WORK INSTRUCTIONS: Show the lines below that contain the string "fraction".

RECORDS FOR THIS TASK:

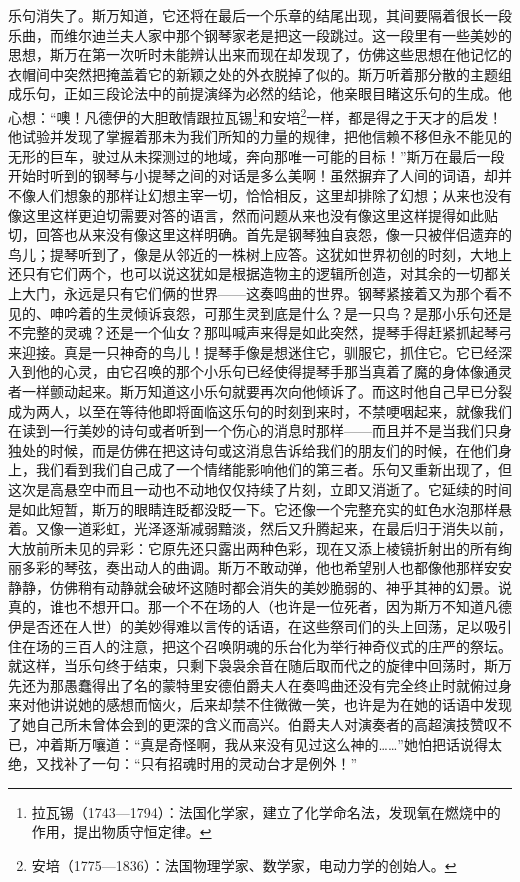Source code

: \par 乐句消失了。斯万知道，它还将在最后一个乐章的结尾出现，其间要隔着很长一段乐曲，而维尔迪兰夫人家中那个钢琴家老是把这一段跳过。这一段里有一些美妙的思想，斯万在第一次听时未能辨认出来而现在却发现了，仿佛这些思想在他记忆的衣帽间中突然把掩盖着它的新颖之处的外衣脱掉了似的。斯万听着那分散的主题组成乐句，正如三段论法中的前提演绎为必然的结论，他亲眼目睹这乐句的生成。他心想：“噢！凡德伊的大胆敢情跟拉瓦锡\footnote{拉瓦锡（1743—1794）：法国化学家，建立了化学命名法，发现氧在燃烧中的作用，提出物质守恒定律。}和安培\footnote{安培（1775—1836）：法国物理学家、数学家，电动力学的创始人。}一样，都是得之于天才的启发！他试验并发现了掌握着那未为我们所知的力量的规律，把他信赖不移但永不能见的无形的巨车，驶过从未探测过的地域，奔向那唯一可能的目标！”斯万在最后一段开始时听到的钢琴与小提琴之间的对话是多么美啊！虽然摒弃了人间的词语，却并不像人们想象的那样让幻想主宰一切，恰恰相反，这里却排除了幻想；从来也没有像这里这样更迫切需要对答的语言，然而问题从来也没有像这里这样提得如此贴切，回答也从来没有像这里这样明确。首先是钢琴独自哀怨，像一只被伴侣遗弃的鸟儿；提琴听到了，像是从邻近的一株树上应答。这犹如世界初创的时刻，大地上还只有它们两个，也可以说这犹如是根据造物主的逻辑所创造，对其余的一切都关上大门，永远是只有它们俩的世界——这奏鸣曲的世界。钢琴紧接着又为那个看不见的、呻吟着的生灵倾诉哀怨，可那生灵到底是什么？是一只鸟？是那小乐句还是不完整的灵魂？还是一个仙女？那叫喊声来得是如此突然，提琴手得赶紧抓起琴弓来迎接。真是一只神奇的鸟儿！提琴手像是想迷住它，驯服它，抓住它。它已经深入到他的心灵，由它召唤的那个小乐句已经使得提琴手那当真着了魔的身体像通灵者一样颤动起来。斯万知道这小乐句就要再次向他倾诉了。而这时他自己早已分裂成为两人，以至在等待他即将面临这乐句的时刻到来时，不禁哽咽起来，就像我们在读到一行美妙的诗句或者听到一个伤心的消息时那样——而且并不是当我们只身独处的时候，而是仿佛在把这诗句或这消息告诉给我们的朋友们的时候，在他们身上，我们看到我们自己成了一个情绪能影响他们的第三者。乐句又重新出现了，但这次是高悬空中而且一动也不动地仅仅持续了片刻，立即又消逝了。它延续的时间是如此短暂，斯万的眼睛连眨都没眨一下。它还像一个完整充实的虹色水泡那样悬着。又像一道彩虹，光泽逐渐减弱黯淡，然后又升腾起来，在最后归于消失以前，大放前所未见的异彩：它原先还只露出两种色彩，现在又添上棱镜折射出的所有绚丽多彩的琴弦，奏出动人的曲调。斯万不敢动弹，他也希望别人也都像他那样安安静静，仿佛稍有动静就会破坏这随时都会消失的美妙脆弱的、神乎其神的幻景。说真的，谁也不想开口。那一个不在场的人（也许是一位死者，因为斯万不知道凡德伊是否还在人世）的美妙得难以言传的话语，在这些祭司们的头上回荡，足以吸引住在场的三百人的注意，把这个召唤阴魂的乐台化为举行神奇仪式的庄严的祭坛。就这样，当乐句终于结束，只剩下袅袅余音在随后取而代之的旋律中回荡时，斯万先还为那愚蠢得出了名的蒙特里安德伯爵夫人在奏鸣曲还没有完全终止时就俯过身来对他讲说她的感想而恼火，后来却禁不住微微一笑，也许是为在她的话语中发现了她自己所未曾体会到的更深的含义而高兴。伯爵夫人对演奏者的高超演技赞叹不已，冲着斯万嚷道：“真是奇怪啊，我从来没有见过这么神的……”她怕把话说得太绝，又找补了一句：“只有招魂时用的灵动台才是例外！”
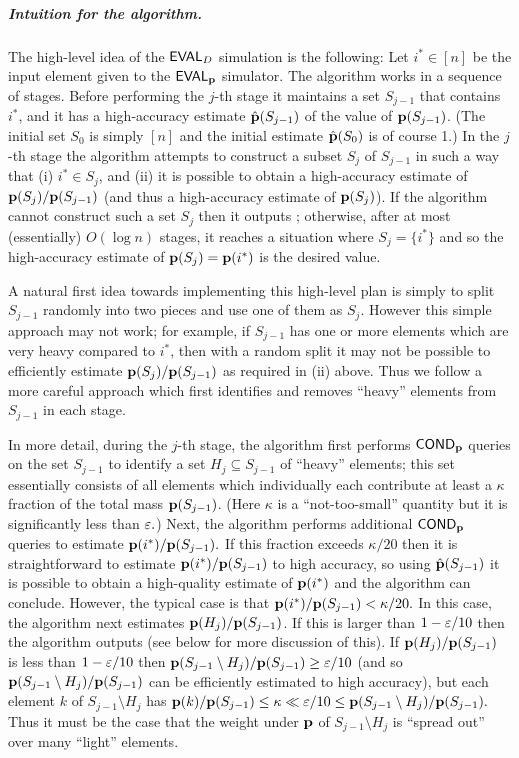 \subparagraph{Intuition for the algorithm.}
The high-level idea of the ${\sf EVAL}_D$ simulation is the
following:  Let $i^\ast \in [n]$ be the input element given to the
${\sf EVAL}_{\mathbf{p}}$ simulator.   The algorithm works in a sequence of
stages.  Before performing
the $j$-th stage it maintains a set $S_{j-1}$ that contains $i^\ast$,
and it has a high-accuracy estimate $\hat{\mathbf{p}}(S_{j-1})$ of
the value of $\mathbf{p}(S_{j-1})$.  (The initial set $S_0$ is simply $[n]$
and the initial estimate $\hat{\mathbf{p}}(S_0)$ is of course 1.)
In the $j$-th stage the algorithm attempts to construct a subset
$S_j$ of $S_{j-1}$ in such a way that (i) $i^\ast \in S_j$, and
(ii) it is possible to obtain a high-accuracy estimate of
$\mathbf{p}(S_{j})/\mathbf{p}(S_{j-1})$ (and thus a high-accuracy
estimate of $\mathbf{p}(S_{j})$).
If the algorithm cannot construct such a
set $S_j$ then it outputs \unknown; otherwise, after at most (essentially)
$O(\log n)$ stages, it reaches a situation where $S_j=\{i^\ast\}$ and
so the high-accuracy estimate of $\mathbf{p}(S_{j}) = \mathbf{p}(i^\ast)$ is the desired value.

A natural first idea towards implementing this high-level plan is
simply to split $S_{j-1}$ randomly into two pieces and use one of them
as $S_j$.  However this simple approach may not work; for example,
if $S_{j-1}$ has one or more elements which are very heavy compared to
$i^\ast$, then with a random split it may not be possible to
efficiently estimate $\mathbf{p}(S_j)/\mathbf{p}(S_{j-1})$ as required in (ii) above.
Thus we follow a more careful approach which first identifies and removes
``heavy'' elements from $S_{j-1}$ in each stage.

In more detail, during the $j$-th stage, the algorithm first performs
${\sf COND}_{\mathbf{p}}$ queries on the set $S_{j-1}$ to identify a set $H_{j}
\subseteq S_{j-1}$ of ``heavy'' elements; this set essentially consists
of all elements which individually each
contribute at least a $\kappa$ fraction of the total mass
$\mathbf{p}(S_{j-1})$.  (Here $\kappa$ is a ``not-too-small'' quantity
but it is significantly less than $\varepsilon.$)
Next, the algorithm performs additional ${\sf COND}_{\mathbf{p}}$ queries
to estimate $\mathbf{p}(i^\ast)/\mathbf{p}(S_{j-1}).$  If this fraction exceeds
$\kappa/20$ then it is straightforward to estimate
$\mathbf{p}(i^\ast)/\mathbf{p}(S_{j-1})$ to high accuracy, so using $\hat{\mathbf{p}}(S_{j-1})$ it is
possible to obtain a high-quality estimate of $\mathbf{p}(i^\ast)$
and the algorithm can conclude.  However, the typical case is
that $\mathbf{p}(i^\ast)/\mathbf{p}(S_{j-1}) < \kappa/20.$
In this case, the algorithm next estimates $\mathbf{p}(H_{j})/\mathbf{p}(S_{j-1})$.
If this is larger than $1-\varepsilon/10$ then
the algorithm outputs \unknown (see below for more discussion of this).
If $\mathbf{p}(H_{j})/\mathbf{p}(S_{j-1})$ is
less than $1-\varepsilon/10$ then $\mathbf{p}(S_{j-1} \setminus H_{j})/\mathbf{p}(S_{j-1})
\geq \varepsilon/10$ (and so $\mathbf{p}(S_{j-1} \setminus H_{j})/
\mathbf{p}(S_{j-1})$ can be efficiently estimated to high accuracy),
 but each element $k$ of $S_{j-1} \setminus H_{j}$ has
$\mathbf{p}(k)/\mathbf{p}(S_{j-1}) \leq \kappa \ll \varepsilon/10 \leq \mathbf{p}(S_{j-1} \setminus H_{j})
/\mathbf{p}(S_{j-1}).$
Thus it must be the case that the weight under $\mathbf{p}$ of
$S_{j-1} \setminus H_{j}$ is ``spread out'' over many ``light'' elements.

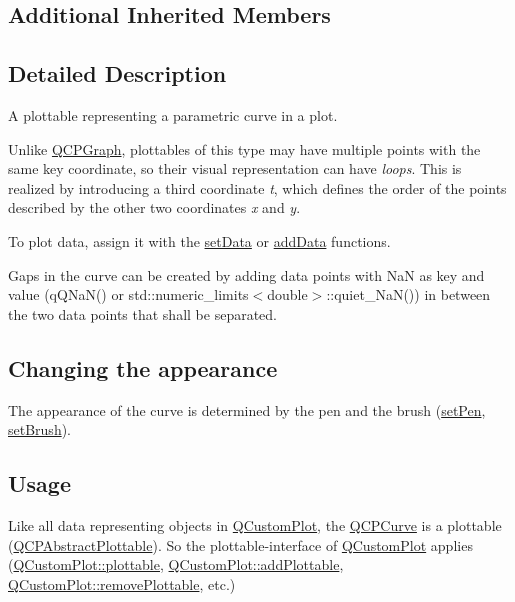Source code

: \subsection*{Additional Inherited Members}


\subsection{Detailed Description}
A plottable representing a parametric curve in a plot. 



Unlike \hyperlink{classQCPGraph}{Q\+C\+P\+Graph}, plottables of this type may have multiple points with the same key coordinate, so their visual representation can have {\itshape loops}. This is realized by introducing a third coordinate {\itshape t}, which defines the order of the points described by the other two coordinates {\itshape x} and {\itshape y}.

To plot data, assign it with the \hyperlink{classQCPCurve_a631ac886708460013b30052f49cbc9da}{set\+Data} or \hyperlink{classQCPCurve_a4e24023c3b9ac75440c7a260172c99af}{add\+Data} functions.

Gaps in the curve can be created by adding data points with NaN as key and value ({\ttfamily q\+Q\+Na\+N()} or {\ttfamily std\+::numeric\+\_\+limits$<$double$>$\+::quiet\+\_\+\+Na\+N()}) in between the two data points that shall be separated.\hypertarget{classQCPStatisticalBox_appearance}{}\subsection{Changing the appearance}\label{classQCPStatisticalBox_appearance}
The appearance of the curve is determined by the pen and the brush (\hyperlink{classQCPAbstractPlottable_ab74b09ae4c0e7e13142fe4b5bf46cac7}{set\+Pen}, \hyperlink{classQCPAbstractPlottable_a7a4b92144dca6453a1f0f210e27edc74}{set\+Brush}). \hypertarget{classQCPStatisticalBox_usage}{}\subsection{Usage}\label{classQCPStatisticalBox_usage}
Like all data representing objects in \hyperlink{classQCustomPlot}{Q\+Custom\+Plot}, the \hyperlink{classQCPCurve}{Q\+C\+P\+Curve} is a plottable (\hyperlink{classQCPAbstractPlottable}{Q\+C\+P\+Abstract\+Plottable}). So the plottable-\/interface of \hyperlink{classQCustomPlot}{Q\+Custom\+Plot} applies (\hyperlink{classQCustomPlot_a32de81ff53e263e785b83b52ecd99d6f}{Q\+Custom\+Plot\+::plottable}, \hyperlink{classQCustomPlot_ab7ad9174f701f9c6f64e378df77927a6}{Q\+Custom\+Plot\+::add\+Plottable}, \hyperlink{classQCustomPlot_af3dafd56884208474f311d6226513ab2}{Q\+Custom\+Plot\+::remove\+Plottable}, etc.)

ANSWER BOX:
contribute at least a $\kappa$ fraction of the total mass
to estimate $\mathbf{p}(i^\ast)/\mathbf{p}(S_{j-1}).$  If this fraction exceeds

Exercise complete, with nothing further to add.